**Data shown**
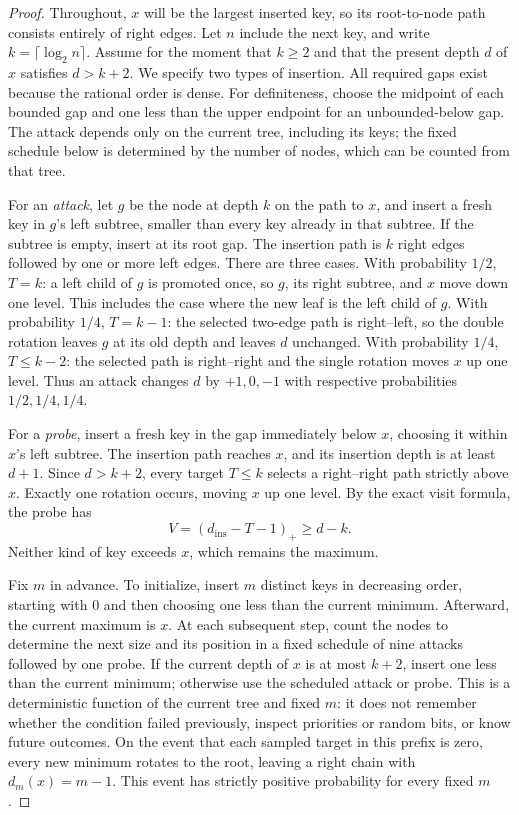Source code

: \begin{proof}
Throughout, $x$ will be the largest inserted key, so its root-to-node path
consists entirely of right edges. Let $n$ include the next key, and write
$k=\lceil\log_2 n\rceil$. Assume for the moment that $k\geq2$ and that the
present depth $d$ of $x$ satisfies $d>k+2$. We specify two types of insertion.
All required gaps exist because the rational order is dense.
For definiteness, choose the midpoint of each bounded gap and one less than
the upper endpoint for an unbounded-below gap. The attack depends only on the
current tree, including its keys; the fixed schedule below is determined by
the number of nodes, which can be counted from that tree.

For an \emph{attack}, let $g$ be the node at depth $k$ on the path to $x$,
and insert a fresh key in $g$'s left subtree, smaller than every key already
in that subtree. If the subtree is empty, insert at its root gap. The insertion
path is $k$ right edges followed by one or more left edges. There are three
cases. With probability $1/2$, $T=k$: a left child of $g$ is promoted once,
so $g$, its right subtree, and $x$ move down one level. This includes the
case where the new leaf is the left child of $g$. With probability $1/4$,
$T=k-1$: the selected two-edge path is right--left, so the double rotation
leaves $g$ at its old depth and leaves $d$ unchanged. With probability $1/4$,
$T\leq k-2$: the selected path is right--right and the single rotation moves
$x$ up one level. Thus an attack changes $d$ by $+1,0,-1$ with respective
probabilities $1/2,1/4,1/4$.

For a \emph{probe}, insert a fresh key in the gap immediately below $x$,
choosing it within $x$'s left subtree. The insertion path reaches $x$, and
its insertion depth is at least $d+1$. Since $d>k+2$, every target $T\leq k$
selects a right--right path strictly above $x$. Exactly one rotation occurs,
moving $x$ up one level. By the exact visit formula, the probe has
\[ V=(d_{\mathrm{ins}}-T-1)_+\geq d-k. \]
Neither kind of key exceeds $x$, which remains the maximum.

Fix $m$ in advance. To initialize, insert $m$ distinct keys in decreasing
order, starting with $0$ and then choosing one less than the current minimum.
Afterward, the current maximum is $x$. At each subsequent step, count the
nodes to determine the next size and its position in a fixed schedule of nine
attacks followed by one probe. If the current depth of $x$ is at most $k+2$,
insert one less than the current minimum; otherwise use the scheduled attack
or probe. This is a deterministic function of the current tree and fixed $m$:
it does not remember whether the condition failed previously, inspect priorities
or random bits, or know future outcomes. On the event that
each sampled target in this prefix is zero, every new minimum rotates to the
root, leaving a right chain with $d_m(x)=m-1$. This event has strictly positive
probability for every fixed $m$.


\end{proof}
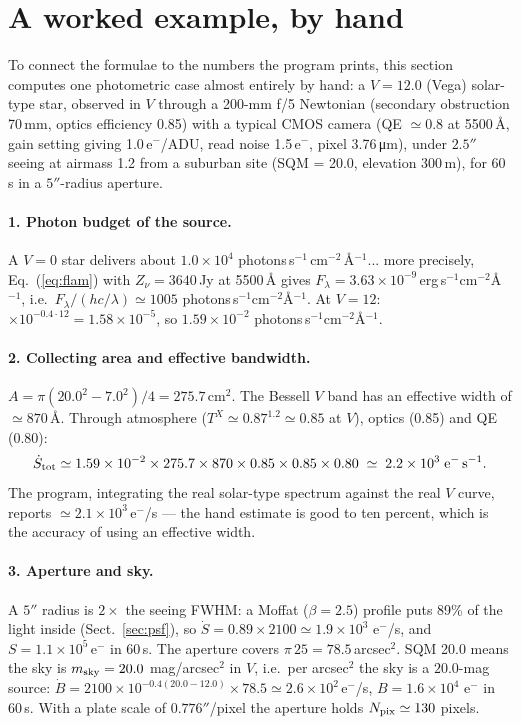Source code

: \section{A worked example, by hand}
\label{sec:example}

To connect the formulae to the numbers the program prints, this section
computes one photometric case almost entirely by hand: a $V = 12.0$
(Vega) solar-type star, observed in $V$ through a 200-mm f/5 Newtonian
(secondary obstruction 70\,mm, optics efficiency 0.85) with a typical
CMOS camera (QE $\simeq 0.8$ at 5500\,\AA{}, gain setting giving
1.0\,e$^-$/ADU, read noise 1.5\,e$^-$, pixel 3.76\,\si{\micro\metre}),
under $2.5''$ seeing at airmass 1.2 from a suburban site
(SQM = 20.0, elevation 300\,m), for 60\,s in a $5''$-radius aperture.

\paragraph{1. Photon budget of the source.} A $V=0$ star delivers about
$1.0\times10^{4}$ photons\,s$^{-1}$\,cm$^{-2}$\,\AA$^{-1}$... more
precisely, Eq.~(\ref{eq:flam}) with $Z_\nu = 3640$\,Jy at 5500\,\AA{}
gives $F_\lambda = 3.63\times10^{-9}$\,erg\,s$^{-1}$cm$^{-2}$\AA$^{-1}$,
i.e.\ $F_\lambda/(hc/\lambda) \simeq 1005$
photons\,s$^{-1}$cm$^{-2}$\AA$^{-1}$. At $V=12$: $\times10^{-0.4\cdot12}
= 1.58\times10^{-5}$, so $1.59\times10^{-2}$
photons\,s$^{-1}$cm$^{-2}$\AA$^{-1}$.

\paragraph{2. Collecting area and effective bandwidth.} $A = \pi(20.0^2 -
7.0^2)/4 = 275.7$\,cm$^2$. The Bessell $V$ band has an effective width
of $\simeq 870$\,\AA{}. Through atmosphere ($T^X \simeq 0.87^{1.2}
\simeq 0.85$ at $V$), optics (0.85) and QE (0.80):
\[
\dot S_{\rm tot} \simeq 1.59\times10^{-2} \times 275.7 \times 870
\times 0.85 \times 0.85 \times 0.80 \;\simeq\; 2.2\times10^{3}\;
\mathrm{e^-\,s^{-1}} .
\]
The program, integrating the real solar-type spectrum against the real
$V$ curve, reports $\simeq 2.1\times10^{3}$\,e$^-$/s --- the hand
estimate is good to ten percent, which is the accuracy of using an
effective width.

\paragraph{3. Aperture and sky.} A $5''$ radius is $2\times$ the seeing
FWHM: a Moffat ($\beta=2.5$) profile puts 89\% of the light inside
(Sect.~\ref{sec:psf}), so $\dot S = 0.89 \times 2100 \simeq 1.9\times10^{3}$
e$^-$/s, and $S = 1.1\times10^{5}$\,e$^-$ in 60\,s. The aperture covers
$\pi\,25 = 78.5$\,arcsec$^2$. SQM 20.0 means the sky is
$m_{\rm sky} = 20.0$ mag/arcsec$^2$ in $V$, i.e.\ per arcsec$^2$ the sky
is a $20.0$-mag source: $\dot B = 2100 \times 10^{-0.4(20.0-12.0)}
\times 78.5 \simeq 2.6\times10^{2}$\,e$^-$/s, $B = 1.6\times10^{4}$
e$^-$ in 60\,s. With a plate scale of $0.776''$/pixel the aperture
holds $N_{\rm pix} \simeq 130$ pixels.

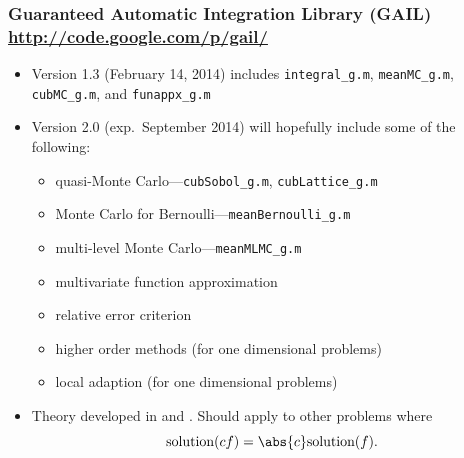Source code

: \documentclass[10pt,compress]{beamer} %
\begin{document}
\begin{frame} \frametitle{Guaranteed Automatic Integration Library (GAIL) \url{http://code.google.com/p/gail/}}

\begin{itemize}

\item Version 1.3 (February 14, 2014) \cite{ChoEtal14a} includes \texttt{integral\_g.m}, \texttt{meanMC\_g.m}, \texttt{cubMC\_g.m}, and \texttt{funappx\_g.m} 

\item Version 2.0 (exp.\ September 2014) will hopefully include some of the following:
\begin{itemize} 
\item quasi-Monte Carlo---\texttt{cubSobol\_g.m}, \texttt{cubLattice\_g.m}
\item Monte Carlo for Bernoulli---\texttt{meanBernoulli\_g.m}
\item multi-level Monte Carlo---\texttt{meanMLMC\_g.m}
\item multivariate function approximation
\item relative error criterion

\item higher order methods (for one dimensional problems)

\item local adaption (for one dimensional problems)

\end{itemize}

\item Theory developed in  and .  Should apply to other problems where 
\[
\text{solution}(cf)=\abs{c}\text{solution}(f).
\]

\end{itemize}
\end{frame}

\end{document}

**Problem description**
Exactly as written, restate all of the data, leaving out the images.

**Answer for the task**
Source code

: \begin{proof}
Throughout, $x$ will be the largest inserted key, so its root-to-node path
consists entirely of right edges. Let $n$ include the next key, and write
$k=\lceil\log_2 n\rceil$. Assume for the moment that $k\geq2$ and that the
present depth $d$ of $x$ satisfies $d>k+2$. We specify two types of insertion.
All required gaps exist because the rational order is dense.
For definiteness, choose the midpoint of each bounded gap and one less than
the upper endpoint for an unbounded-below gap. The attack depends only on the
current tree, including its keys; the fixed schedule below is determined by
the number of nodes, which can be counted from that tree.

For an \emph{attack}, let $g$ be the node at depth $k$ on the path to $x$,
and insert a fresh key in $g$'s left subtree, smaller than every key already
in that subtree. If the subtree is empty, insert at its root gap. The insertion
path is $k$ right edges followed by one or more left edges. There are three
cases. With probability $1/2$, $T=k$: a left child of $g$ is promoted once,
so $g$, its right subtree, and $x$ move down one level. This includes the
case where the new leaf is the left child of $g$. With probability $1/4$,
$T=k-1$: the selected two-edge path is right--left, so the double rotation
leaves $g$ at its old depth and leaves $d$ unchanged. With probability $1/4$,
$T\leq k-2$: the selected path is right--right and the single rotation moves
$x$ up one level. Thus an attack changes $d$ by $+1,0,-1$ with respective
probabilities $1/2,1/4,1/4$.

For a \emph{probe}, insert a fresh key in the gap immediately below $x$,
choosing it within $x$'s left subtree. The insertion path reaches $x$, and
its insertion depth is at least $d+1$. Since $d>k+2$, every target $T\leq k$
selects a right--right path strictly above $x$. Exactly one rotation occurs,
moving $x$ up one level. By the exact visit formula, the probe has
\[ V=(d_{\mathrm{ins}}-T-1)_+\geq d-k. \]
Neither kind of key exceeds $x$, which remains the maximum.

Fix $m$ in advance. To initialize, insert $m$ distinct keys in decreasing
order, starting with $0$ and then choosing one less than the current minimum.
Afterward, the current maximum is $x$. At each subsequent step, count the
nodes to determine the next size and its position in a fixed schedule of nine
attacks followed by one probe. If the current depth of $x$ is at most $k+2$,
insert one less than the current minimum; otherwise use the scheduled attack
or probe. This is a deterministic function of the current tree and fixed $m$:
it does not remember whether the condition failed previously, inspect priorities
or random bits, or know future outcomes. On the event that
each sampled target in this prefix is zero, every new minimum rotates to the
root, leaving a right chain with $d_m(x)=m-1$. This event has strictly positive
probability for every fixed $m$.


\end{proof}
Source code

: \section{A worked example, by hand}
\label{sec:example}

To connect the formulae to the numbers the program prints, this section
computes one photometric case almost entirely by hand: a $V = 12.0$
(Vega) solar-type star, observed in $V$ through a 200-mm f/5 Newtonian
(secondary obstruction 70\,mm, optics efficiency 0.85) with a typical
CMOS camera (QE $\simeq 0.8$ at 5500\,\AA{}, gain setting giving
1.0\,e$^-$/ADU, read noise 1.5\,e$^-$, pixel 3.76\,\si{\micro\metre}),
under $2.5''$ seeing at airmass 1.2 from a suburban site
(SQM = 20.0, elevation 300\,m), for 60\,s in a $5''$-radius aperture.

\paragraph{1. Photon budget of the source.} A $V=0$ star delivers about
$1.0\times10^{4}$ photons\,s$^{-1}$\,cm$^{-2}$\,\AA$^{-1}$... more
precisely, Eq.~(\ref{eq:flam}) with $Z_\nu = 3640$\,Jy at 5500\,\AA{}
gives $F_\lambda = 3.63\times10^{-9}$\,erg\,s$^{-1}$cm$^{-2}$\AA$^{-1}$,
i.e.\ $F_\lambda/(hc/\lambda) \simeq 1005$
photons\,s$^{-1}$cm$^{-2}$\AA$^{-1}$. At $V=12$: $\times10^{-0.4\cdot12}
= 1.58\times10^{-5}$, so $1.59\times10^{-2}$
photons\,s$^{-1}$cm$^{-2}$\AA$^{-1}$.

\paragraph{2. Collecting area and effective bandwidth.} $A = \pi(20.0^2 -
7.0^2)/4 = 275.7$\,cm$^2$. The Bessell $V$ band has an effective width
of $\simeq 870$\,\AA{}. Through atmosphere ($T^X \simeq 0.87^{1.2}
\simeq 0.85$ at $V$), optics (0.85) and QE (0.80):
\[
\dot S_{\rm tot} \simeq 1.59\times10^{-2} \times 275.7 \times 870
\times 0.85 \times 0.85 \times 0.80 \;\simeq\; 2.2\times10^{3}\;
\mathrm{e^-\,s^{-1}} .
\]
The program, integrating the real solar-type spectrum against the real
$V$ curve, reports $\simeq 2.1\times10^{3}$\,e$^-$/s --- the hand
estimate is good to ten percent, which is the accuracy of using an
effective width.

\paragraph{3. Aperture and sky.} A $5''$ radius is $2\times$ the seeing
FWHM: a Moffat ($\beta=2.5$) profile puts 89\% of the light inside
(Sect.~\ref{sec:psf}), so $\dot S = 0.89 \times 2100 \simeq 1.9\times10^{3}$
e$^-$/s, and $S = 1.1\times10^{5}$\,e$^-$ in 60\,s. The aperture covers
$\pi\,25 = 78.5$\,arcsec$^2$. SQM 20.0 means the sky is
$m_{\rm sky} = 20.0$ mag/arcsec$^2$ in $V$, i.e.\ per arcsec$^2$ the sky
is a $20.0$-mag source: $\dot B = 2100 \times 10^{-0.4(20.0-12.0)}
\times 78.5 \simeq 2.6\times10^{2}$\,e$^-$/s, $B = 1.6\times10^{4}$
e$^-$ in 60\,s. With a plate scale of $0.776''$/pixel the aperture
holds $N_{\rm pix} \simeq 130$ pixels.

Source code

: \documentclass[10pt,compress]{beamer} %
\begin{document}
\begin{frame} \frametitle{Guaranteed Automatic Integration Library (GAIL) \url{http://code.google.com/p/gail/}}

\begin{itemize}

\item Version 1.3 (February 14, 2014) \cite{ChoEtal14a} includes \texttt{integral\_g.m}, \texttt{meanMC\_g.m}, \texttt{cubMC\_g.m}, and \texttt{funappx\_g.m} 

\item Version 2.0 (exp.\ September 2014) will hopefully include some of the following:
\begin{itemize} 
\item quasi-Monte Carlo---\texttt{cubSobol\_g.m}, \texttt{cubLattice\_g.m}
\item Monte Carlo for Bernoulli---\texttt{meanBernoulli\_g.m}
\item multi-level Monte Carlo---\texttt{meanMLMC\_g.m}
\item multivariate function approximation
\item relative error criterion

\item higher order methods (for one dimensional problems)

\item local adaption (for one dimensional problems)

\end{itemize}

\item Theory developed in  and .  Should apply to other problems where 
\[
\text{solution}(cf)=\abs{c}\text{solution}(f).
\]

\end{itemize}
\end{frame}

\end{document}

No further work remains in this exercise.